About 20% of acute pancreatitis cases are severe. Patients may experience dehydration and develop hypotension. Sometimes heart failure, lung failure or renal failure occurs. The most severe acute pancreatitis leads to bleeding, shock and sometimes death.

According to the current Atlanta classification (Atlanta classification), mild acute pancreatitis and severe acute pancreatitis were classified.

The discardable classification divides the phase into the edematous form (early), hemorrhagic with local or global bleeding and acute necrotizing form.

Chronic pancreatitis has multiple etiologies, but 70-80% of them can be attributed to long-term alcohol abuse.

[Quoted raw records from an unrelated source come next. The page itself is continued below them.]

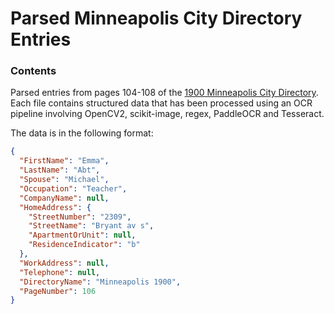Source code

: # Parsed Minneapolis City Directory Entries

### Contents

Parsed entries from pages 104-108 of the [1900 Minneapolis City Directory](https://box2.nmtvault.com/Hennepin2/jsp/RcWebImageViewer.jsp?doc_id=7083e412-1de2-42fe-b070-7f82e5c869a4/mnmhcl00/20130429/00000008). Each file contains structured data that has been processed using an OCR pipeline involving OpenCV2, scikit-image, regex, PaddleOCR and Tesseract.

The data is in the following format:

```json
{
  "FirstName": "Emma",
  "LastName": "Abt",
  "Spouse": "Michael",
  "Occupation": "Teacher",
  "CompanyName": null,
  "HomeAddress": {
    "StreetNumber": "2309",
    "StreetName": "Bryant av s",
    "ApartmentOrUnit": null,
    "ResidenceIndicator": "b"
  },
  "WorkAddress": null,
  "Telephone": null,
  "DirectoryName": "Minneapolis 1900",
  "PageNumber": 106
}
```
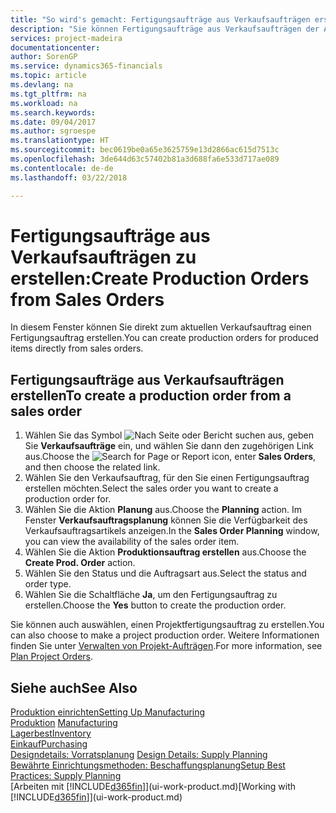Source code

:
 ```yaml
---
title: "So wird's gemacht: Fertigungsaufträge aus Verkaufsaufträgen erstellen | Microsoft Docs"
description: "Sie können Fertigungsaufträge aus Verkaufsaufträgen der Abteilung Vertrieb und Marketing erstellen."
services: project-madeira
documentationcenter: 
author: SorenGP
ms.service: dynamics365-financials
ms.topic: article
ms.devlang: na
ms.tgt_pltfrm: na
ms.workload: na
ms.search.keywords: 
ms.date: 09/04/2017
ms.author: sgroespe
ms.translationtype: HT
ms.sourcegitcommit: bec0619be0a65e3625759e13d2866ac615d7513c
ms.openlocfilehash: 3de644d63c57402b81a3d688fa6e533d717ae089
ms.contentlocale: de-de
ms.lasthandoff: 03/22/2018

---
```

# <a name="create-production-orders-from-sales-orders"></a><span data-ttu-id="31959-103">Fertigungsaufträge aus Verkaufsaufträgen zu erstellen:</span><span class="sxs-lookup"><span data-stu-id="31959-103">Create Production Orders from Sales Orders</span></span>
<span data-ttu-id="31959-104">In diesem Fenster können Sie direkt zum aktuellen Verkaufsauftrag einen Fertigungsauftrag erstellen.</span><span class="sxs-lookup"><span data-stu-id="31959-104">You can create production orders for produced items directly from sales orders.</span></span>  

## <a name="to-create-a-production-order-from-a-sales-order"></a><span data-ttu-id="31959-105">Fertigungsaufträge aus Verkaufsaufträgen erstellen</span><span class="sxs-lookup"><span data-stu-id="31959-105">To create a production order from a sales order</span></span>  

1.  <span data-ttu-id="31959-106">Wählen Sie das Symbol ![Nach Seite oder Bericht suchen](media/ui-search/search_small.png "Nach Seite oder Bericht suchen") aus, geben Sie **Verkaufsaufträge** ein, und wählen Sie dann den zugehörigen Link aus.</span><span class="sxs-lookup"><span data-stu-id="31959-106">Choose the ![Search for Page or Report](media/ui-search/search_small.png "Search for Page or Report icon") icon, enter **Sales Orders**, and then choose the related link.</span></span>  
2.  <span data-ttu-id="31959-107">Wählen Sie den Verkaufsauftrag, für den Sie einen Fertigungsauftrag erstellen möchten.</span><span class="sxs-lookup"><span data-stu-id="31959-107">Select the sales order you want to create a production order for.</span></span>  
3.  <span data-ttu-id="31959-108">Wählen Sie die Aktion **Planung** aus.</span><span class="sxs-lookup"><span data-stu-id="31959-108">Choose the **Planning** action.</span></span> <span data-ttu-id="31959-109">Im Fenster **Verkaufsauftragsplanung** können Sie die Verfügbarkeit des Verkaufsauftragsartikels anzeigen.</span><span class="sxs-lookup"><span data-stu-id="31959-109">In the **Sales Order Planning** window, you can view the availability of the sales order item.</span></span>  
4.  <span data-ttu-id="31959-110">Wählen Sie die Aktion **Produktionsauftrag erstellen** aus.</span><span class="sxs-lookup"><span data-stu-id="31959-110">Choose the **Create Prod. Order** action.</span></span>  
5.  <span data-ttu-id="31959-111">Wählen Sie den Status und die Auftragsart aus.</span><span class="sxs-lookup"><span data-stu-id="31959-111">Select the status and order type.</span></span>  
6.  <span data-ttu-id="31959-112">Wählen Sie die Schaltfläche **Ja**, um den Fertigungsauftrag zu erstellen.</span><span class="sxs-lookup"><span data-stu-id="31959-112">Choose the **Yes** button to create the production order.</span></span>

<span data-ttu-id="31959-113">Sie können auch auswählen, einen Projektfertigungsauftrag zu erstellen.</span><span class="sxs-lookup"><span data-stu-id="31959-113">You can also choose to make a project production order.</span></span> <span data-ttu-id="31959-114">Weitere Informationen finden Sie unter [Verwalten von Projekt-Aufträgen](production-how-to-plan-project-orders.md).</span><span class="sxs-lookup"><span data-stu-id="31959-114">For more information, see [Plan Project Orders](production-how-to-plan-project-orders.md).</span></span>   

## <a name="see-also"></a><span data-ttu-id="31959-115">Siehe auch</span><span class="sxs-lookup"><span data-stu-id="31959-115">See Also</span></span>  
[<span data-ttu-id="31959-116">Produktion einrichten</span><span class="sxs-lookup"><span data-stu-id="31959-116">Setting Up Manufacturing</span></span>](production-configure-production-processes.md)  
<span data-ttu-id="31959-117">[Produktion](production-manage-manufacturing.md)  </span><span class="sxs-lookup"><span data-stu-id="31959-117">[Manufacturing](production-manage-manufacturing.md)  </span></span>  
[<span data-ttu-id="31959-118">Lagerbest</span><span class="sxs-lookup"><span data-stu-id="31959-118">Inventory</span></span>](inventory-manage-inventory.md)  
[<span data-ttu-id="31959-119">Einkauf</span><span class="sxs-lookup"><span data-stu-id="31959-119">Purchasing</span></span>](purchasing-manage-purchasing.md)  
<span data-ttu-id="31959-120">[Designdetails: Vorratsplanung](design-details-supply-planning.md) </span><span class="sxs-lookup"><span data-stu-id="31959-120">[Design Details: Supply Planning](design-details-supply-planning.md) </span></span>  
[<span data-ttu-id="31959-121">Bewährte Einrichtungsmethoden: Beschaffungsplanung</span><span class="sxs-lookup"><span data-stu-id="31959-121">Setup Best Practices: Supply Planning</span></span>](setup-best-practices-supply-planning.md)  
<span data-ttu-id="31959-122">[Arbeiten mit [!INCLUDE[d365fin](includes/d365fin_md.md)]](ui-work-product.md)</span><span class="sxs-lookup"><span data-stu-id="31959-122">[Working with [!INCLUDE[d365fin](includes/d365fin_md.md)]](ui-work-product.md)</span></span>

Chronic pancreatitis occurs more commonly in men than women and occurs between the ages of 30-40. Chronic pancreatitis can also result from acute inflammation if the source of inflammation is not eliminated or efferent vessels are compromised.

Some chronic pancreatitis has a genetic etiology. They are based on abnormalities in the enzyme formed by insulin and cause tissue damage. Other forms of disease are caused by external causes such as smoking.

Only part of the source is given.